MATERIAL FOR THIS TASK:
----

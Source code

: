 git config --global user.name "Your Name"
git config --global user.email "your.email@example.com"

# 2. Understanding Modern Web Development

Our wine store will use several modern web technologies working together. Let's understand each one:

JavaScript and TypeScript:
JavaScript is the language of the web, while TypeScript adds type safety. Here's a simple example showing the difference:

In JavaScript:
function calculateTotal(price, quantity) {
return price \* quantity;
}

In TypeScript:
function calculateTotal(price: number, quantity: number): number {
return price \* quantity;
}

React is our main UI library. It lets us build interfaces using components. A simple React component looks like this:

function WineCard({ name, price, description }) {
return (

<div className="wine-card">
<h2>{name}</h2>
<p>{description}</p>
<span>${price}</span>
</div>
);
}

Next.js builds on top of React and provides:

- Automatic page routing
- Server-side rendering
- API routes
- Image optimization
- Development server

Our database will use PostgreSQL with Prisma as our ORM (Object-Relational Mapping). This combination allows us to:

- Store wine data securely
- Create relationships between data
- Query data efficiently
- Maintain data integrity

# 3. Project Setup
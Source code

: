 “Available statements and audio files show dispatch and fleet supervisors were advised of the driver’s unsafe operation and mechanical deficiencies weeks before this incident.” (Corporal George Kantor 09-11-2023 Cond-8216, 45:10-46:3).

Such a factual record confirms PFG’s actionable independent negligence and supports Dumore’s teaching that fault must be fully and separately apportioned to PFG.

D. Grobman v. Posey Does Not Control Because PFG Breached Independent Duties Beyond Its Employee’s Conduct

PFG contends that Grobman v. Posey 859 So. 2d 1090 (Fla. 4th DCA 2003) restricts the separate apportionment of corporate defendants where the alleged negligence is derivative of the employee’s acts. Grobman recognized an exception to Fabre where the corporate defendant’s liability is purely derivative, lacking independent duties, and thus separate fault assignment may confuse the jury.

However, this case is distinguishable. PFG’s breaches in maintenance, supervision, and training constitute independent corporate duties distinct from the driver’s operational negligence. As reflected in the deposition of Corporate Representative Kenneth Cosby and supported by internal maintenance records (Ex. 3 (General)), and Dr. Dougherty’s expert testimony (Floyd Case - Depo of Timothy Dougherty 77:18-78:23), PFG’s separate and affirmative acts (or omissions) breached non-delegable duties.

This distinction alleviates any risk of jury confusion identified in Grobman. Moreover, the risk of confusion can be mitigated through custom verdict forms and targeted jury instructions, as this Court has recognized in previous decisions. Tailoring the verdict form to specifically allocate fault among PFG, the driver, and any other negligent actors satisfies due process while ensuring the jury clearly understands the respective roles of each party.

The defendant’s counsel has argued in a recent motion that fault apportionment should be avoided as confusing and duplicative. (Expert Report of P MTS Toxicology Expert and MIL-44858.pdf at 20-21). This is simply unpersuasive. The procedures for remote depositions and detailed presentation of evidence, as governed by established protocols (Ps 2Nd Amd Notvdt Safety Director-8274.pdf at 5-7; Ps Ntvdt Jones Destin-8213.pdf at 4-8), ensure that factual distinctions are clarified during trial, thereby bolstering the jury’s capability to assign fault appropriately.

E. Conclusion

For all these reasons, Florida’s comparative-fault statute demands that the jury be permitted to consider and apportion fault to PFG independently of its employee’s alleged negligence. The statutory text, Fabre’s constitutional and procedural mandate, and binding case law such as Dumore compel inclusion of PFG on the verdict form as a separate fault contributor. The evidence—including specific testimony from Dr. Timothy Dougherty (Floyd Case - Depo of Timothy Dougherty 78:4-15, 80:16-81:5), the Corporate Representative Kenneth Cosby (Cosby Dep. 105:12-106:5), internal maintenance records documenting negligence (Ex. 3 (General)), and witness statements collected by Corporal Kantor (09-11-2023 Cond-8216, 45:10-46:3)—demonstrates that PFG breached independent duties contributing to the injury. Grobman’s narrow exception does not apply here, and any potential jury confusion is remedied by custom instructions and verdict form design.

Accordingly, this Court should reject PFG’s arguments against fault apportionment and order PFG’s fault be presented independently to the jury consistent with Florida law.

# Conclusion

----

AIM OF THE TASK: Above are some records; copy exactly the lines from the one with "09-11-2023 Cond-8216, 45:10-46:3)." through the one with "D. Grobman v.", both included, and no others.

RESPONSE:
: “Available statements and audio files show dispatch and fleet supervisors were advised of the driver’s unsafe operation and mechanical deficiencies weeks before this incident.” (Corporal George Kantor 09-11-2023 Cond-8216, 45:10-46:3).

Such a factual record confirms PFG’s actionable independent negligence and supports Dumore’s teaching that fault must be fully and separately apportioned to PFG.

D. Grobman v. Posey Does Not Control Because PFG Breached Independent Duties Beyond Its Employee’s Conduct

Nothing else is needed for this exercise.